*Task details:* Search the entries for the word "href" and report each line that has it.
Segment Open
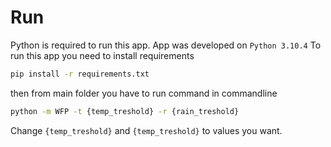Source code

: # Run
Python is required to run this app.
App was developed on `Python 3.10.4`
To run this app you need to install requirements 

```bash
pip install -r requirements.txt
```

then from main folder you have to run command in commandline

```bash
python -m WFP -t {temp_treshold} -r {rain_treshold}
```

Change ```{temp_treshold}``` and ```{temp_treshold}``` to values you want.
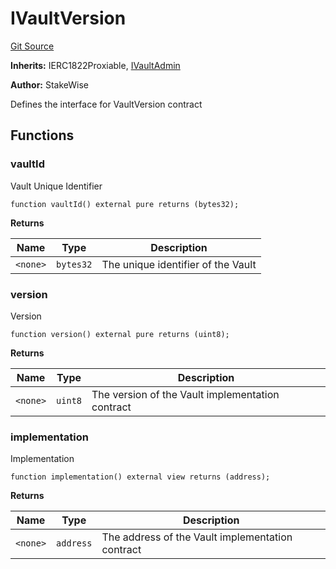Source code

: # IVaultVersion
[Git Source](https://github.com/stakewise/v3-core/blob/c4059a64871829ca60ea58f054baf8eb13d3572a/contracts/interfaces/IVaultVersion.sol)

**Inherits:**
IERC1822Proxiable, [IVaultAdmin](/contracts/interfaces/IVaultAdmin.sol/interface.IVaultAdmin.md)

**Author:**
StakeWise

Defines the interface for VaultVersion contract


## Functions
### vaultId

Vault Unique Identifier


```solidity
function vaultId() external pure returns (bytes32);
```
**Returns**

|Name|Type|Description|
|----|----|-----------|
|`<none>`|`bytes32`|The unique identifier of the Vault|


### version

Version


```solidity
function version() external pure returns (uint8);
```
**Returns**

|Name|Type|Description|
|----|----|-----------|
|`<none>`|`uint8`|The version of the Vault implementation contract|


### implementation

Implementation


```solidity
function implementation() external view returns (address);
```
**Returns**

|Name|Type|Description|
|----|----|-----------|
|`<none>`|`address`|The address of the Vault implementation contract|


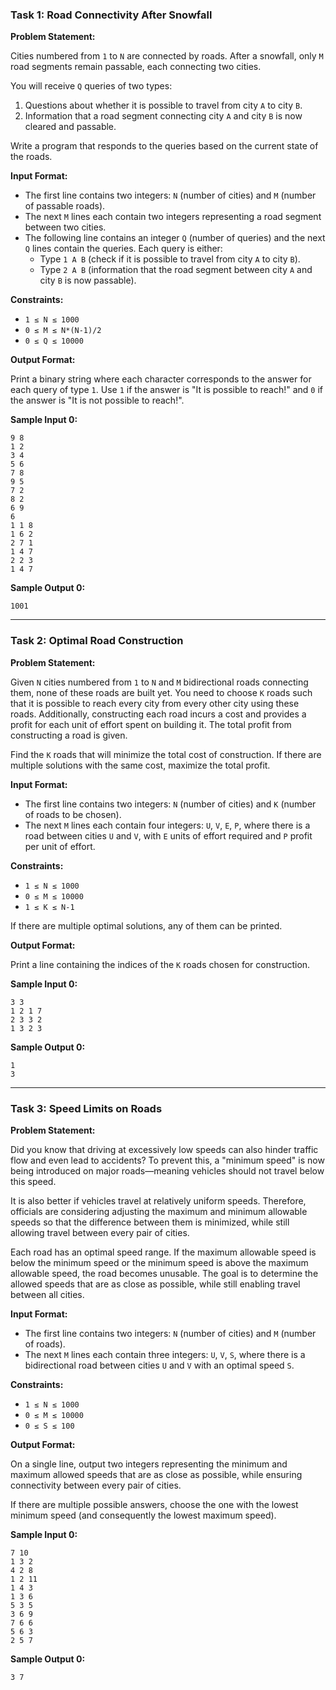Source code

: 
### Task 1: Road Connectivity After Snowfall

**Problem Statement:**

Cities numbered from `1` to `N` are connected by roads. After a snowfall, only `M` road segments remain passable, each connecting two cities.

You will receive `Q` queries of two types:
1. Questions about whether it is possible to travel from city `A` to city `B`.
2. Information that a road segment connecting city `A` and city `B` is now cleared and passable.

Write a program that responds to the queries based on the current state of the roads.

**Input Format:**

- The first line contains two integers: `N` (number of cities) and `M` (number of passable roads).
- The next `M` lines each contain two integers representing a road segment between two cities.
- The following line contains an integer `Q` (number of queries) and the next `Q` lines contain the queries. Each query is either:
  - Type `1 A B` (check if it is possible to travel from city `A` to city `B`).
  - Type `2 A B` (information that the road segment between city `A` and city `B` is now passable).

**Constraints:**
- `1 ≤ N ≤ 1000`
- `0 ≤ M ≤ N*(N-1)/2`
- `0 ≤ Q ≤ 10000`

**Output Format:**

Print a binary string where each character corresponds to the answer for each query of type `1`. Use `1` if the answer is "It is possible to reach!" and `0` if the answer is "It is not possible to reach!".

**Sample Input 0:**

```
9 8
1 2
3 4
5 6
7 8
9 5
7 2
8 2
6 9
6
1 1 8
1 6 2
2 7 1
1 4 7
2 2 3
1 4 7
```

**Sample Output 0:**

```
1001
```

---

### Task 2: Optimal Road Construction

**Problem Statement:**

Given `N` cities numbered from `1` to `N` and `M` bidirectional roads connecting them, none of these roads are built yet. You need to choose `K` roads such that it is possible to reach every city from every other city using these roads. Additionally, constructing each road incurs a cost and provides a profit for each unit of effort spent on building it. The total profit from constructing a road is given.

Find the `K` roads that will minimize the total cost of construction. If there are multiple solutions with the same cost, maximize the total profit.

**Input Format:**

- The first line contains two integers: `N` (number of cities) and `K` (number of roads to be chosen).
- The next `M` lines each contain four integers: `U`, `V`, `E`, `P`, where there is a road between cities `U` and `V`, with `E` units of effort required and `P` profit per unit of effort.

**Constraints:**
- `1 ≤ N ≤ 1000`
- `0 ≤ M ≤ 10000`
- `1 ≤ K ≤ N-1`

If there are multiple optimal solutions, any of them can be printed.

**Output Format:**

Print a line containing the indices of the `K` roads chosen for construction.

**Sample Input 0:**

```
3 3
1 2 1 7
2 3 3 2
1 3 2 3
```

**Sample Output 0:**

```
1
3
```

---

### Task 3: Speed Limits on Roads

**Problem Statement:**

Did you know that driving at excessively low speeds can also hinder traffic flow and even lead to accidents? To prevent this, a "minimum speed" is now being introduced on major roads—meaning vehicles should not travel below this speed.

It is also better if vehicles travel at relatively uniform speeds. Therefore, officials are considering adjusting the maximum and minimum allowable speeds so that the difference between them is minimized, while still allowing travel between every pair of cities.

Each road has an optimal speed range. If the maximum allowable speed is below the minimum speed or the minimum speed is above the maximum allowable speed, the road becomes unusable. The goal is to determine the allowed speeds that are as close as possible, while still enabling travel between all cities.

**Input Format:**

- The first line contains two integers: `N` (number of cities) and `M` (number of roads).
- The next `M` lines each contain three integers: `U`, `V`, `S`, where there is a bidirectional road between cities `U` and `V` with an optimal speed `S`.

**Constraints:**
- `1 ≤ N ≤ 1000`
- `0 ≤ M ≤ 10000`
- `0 ≤ S ≤ 100`

**Output Format:**

On a single line, output two integers representing the minimum and maximum allowed speeds that are as close as possible, while ensuring connectivity between every pair of cities.

If there are multiple possible answers, choose the one with the lowest minimum speed (and consequently the lowest maximum speed).

**Sample Input 0:**

```
7 10
1 3 2
4 2 8
1 2 11
1 4 3
1 3 6
5 3 5
3 6 9
7 6 6
5 6 3
2 5 7
```

**Sample Output 0:**

```
3 7
```
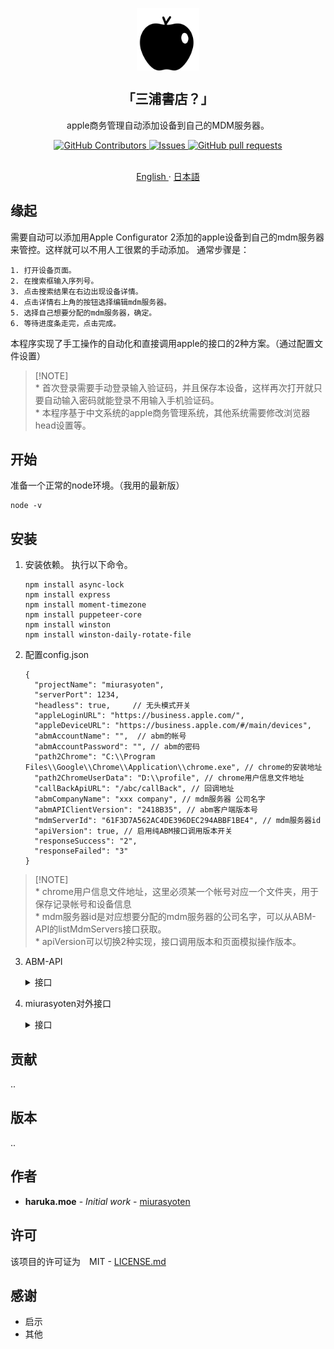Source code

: <p align="center">
 <img width="100px" src="/docs/apple.svg" align="center" alt="miurasyoten" />
 <h2 align="center">「三浦書店？」</h2>
 <p align="center">apple商务管理自动添加设备到自己的MDM服务器。</p>
 <p align="center">
    <a href="https://github.com/zorroforever/miurasyoten/graphs/contributors">
      <img alt="GitHub Contributors" src="https://img.shields.io/github/contributors/zorroforever/miurasyoten" />
    </a>
    <a href="https://github.com/zorroforever/miurasyoten/issues">
      <img alt="Issues" src="https://img.shields.io/github/issues/zorroforever/miurasyoten?color=0088ff" />
    </a>
    <a href="https://github.com/zorroforever/miurasyoten/pulls">
      <img alt="GitHub pull requests" src="https://img.shields.io/github/issues-pr/zorroforever/miurasyoten?color=0088ff" />
    </a>
    <br />
    <br />
  </p>
 <p align="center">
    <a href="/docs/readme_en.md">English </a>
    ·
    <a href="/docs/readme_ja.md">日本語</a>
  </p>
 </p>

## 缘起

需要自动可以添加用Apple Configurator 2添加的apple设备到自己的mdm服务器来管控。这样就可以不用人工很累的手动添加。
通常步骤是：
```
1. 打开设备页面。
2. 在搜索框输入序列号。
3. 点击搜索结果在右边出现设备详情。
4. 点击详情右上角的按钮选择编辑mdm服务器。
5. 选择自己想要分配的mdm服务器，确定。
6. 等待进度条走完，点击完成。  
```

本程序实现了手工操作的自动化和直接调用apple的接口的2种方案。（通过配置文件设置）
> [!NOTE]\
    * 首次登录需要手动登录输入验证码，并且保存本设备，这样再次打开就只要自动输入密码就能登录不用输入手机验证码。  
    * 本程序基于中文系统的apple商务管理系统，其他系统需要修改浏览器head设置等。   

## 开始


准备一个正常的node环境。（我用的最新版）
```
node -v
```

## 安装

1. 安装依赖。
    执行以下命令。
    ```
    npm install async-lock
    npm install express
    npm install moment-timezone
    npm install puppeteer-core
    npm install winston
    npm install winston-daily-rotate-file
    ```

2. 配置config.json

    ```
    {
      "projectName": "miurasyoten",
      "serverPort": 1234,
      "headless": true,     // 无头模式开关
      "appleLoginURL": "https://business.apple.com/",
      "appleDeviceURL": "https://business.apple.com/#/main/devices",
      "abmAccountName": "",  // abm的帐号
      "abmAccountPassword": "", // abm的密码
      "path2Chrome": "C:\\Program Files\\Google\\Chrome\\Application\\chrome.exe", // chrome的安装地址
      "path2ChromeUserData": "D:\\profile", // chrome用户信息文件地址
      "callBackApiURL": "/abc/callBack", // 回调地址
      "abmCompanyName": "xxx company", // mdm服务器 公司名字
      "abmAPIClientVersion": "2418B35", // abm客户端版本号
      "mdmServerId": "61F3D7A562AC4DE396DEC294ABBF1BE4", // mdm服务器id
      "apiVersion": true, // 启用纯ABM接口调用版本开关
      "responseSuccess": "2", 
      "responseFailed": "3"
    }
    ```
> [!NOTE]\
     * chrome用户信息文件地址，这里必须某一个帐号对应一个文件夹，用于保存记录帐号和设备信息  
     * mdm服务器id是对应想要分配的mdm服务器的公司名字，可以从ABM-API的listMdmServers接口获取。  
     * apiVersion可以切换2种实现，接口调用版本和页面模拟操作版本。


3. ABM-API
    <details>
    <summary>接口</summary>
     
     > 1. extendSession 增加session时间？
     > 2. devicesForPagination 按序列号分页检索设备
     > 3. devicesForPaginationDesc 按创建时间倒序分页检索设备
     > 4. getDeviceDetails 按序列号获取设备详情
     > 5. listMdmServers 获取mdm服务器列表
     > 6. mdmServerDeletionActivities 获取mdm服务器分配状态
     > 7. assignDevices 分配设备到mdm服务器
     > 8. checkActivityProgress 检查分配进度
     > 9. getLFSUStatus 获取LFS状态？

     </details>
   
4. miurasyoten对外接口
   <details>
    <summary>接口</summary>

   > 1. assignDevice 分配设备
   > 2. assignDeviceAndCallBack 分配设备并且回调
   > 3. makeGql 构建graphQL查询ABM数据库
   > 4. health 健康检查

     </details>
## 贡献

..

## 版本

..

## 作者

* **haruka.moe** - *Initial work* - [miurasyoten](https://github.com/miurasyoten)


## 许可

该项目的许可证为　MIT -  [LICENSE.md](LICENSE.md)

## 感谢

* 启示
* 其他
Segment Closed
*Written answer:*
    <a href="https://github.com/zorroforever/miurasyoten/graphs/contributors">
    <a href="https://github.com/zorroforever/miurasyoten/issues">
    <a href="https://github.com/zorroforever/miurasyoten/pulls">
    <a href="/docs/readme_en.md">English </a>
    <a href="/docs/readme_ja.md">日本語</a>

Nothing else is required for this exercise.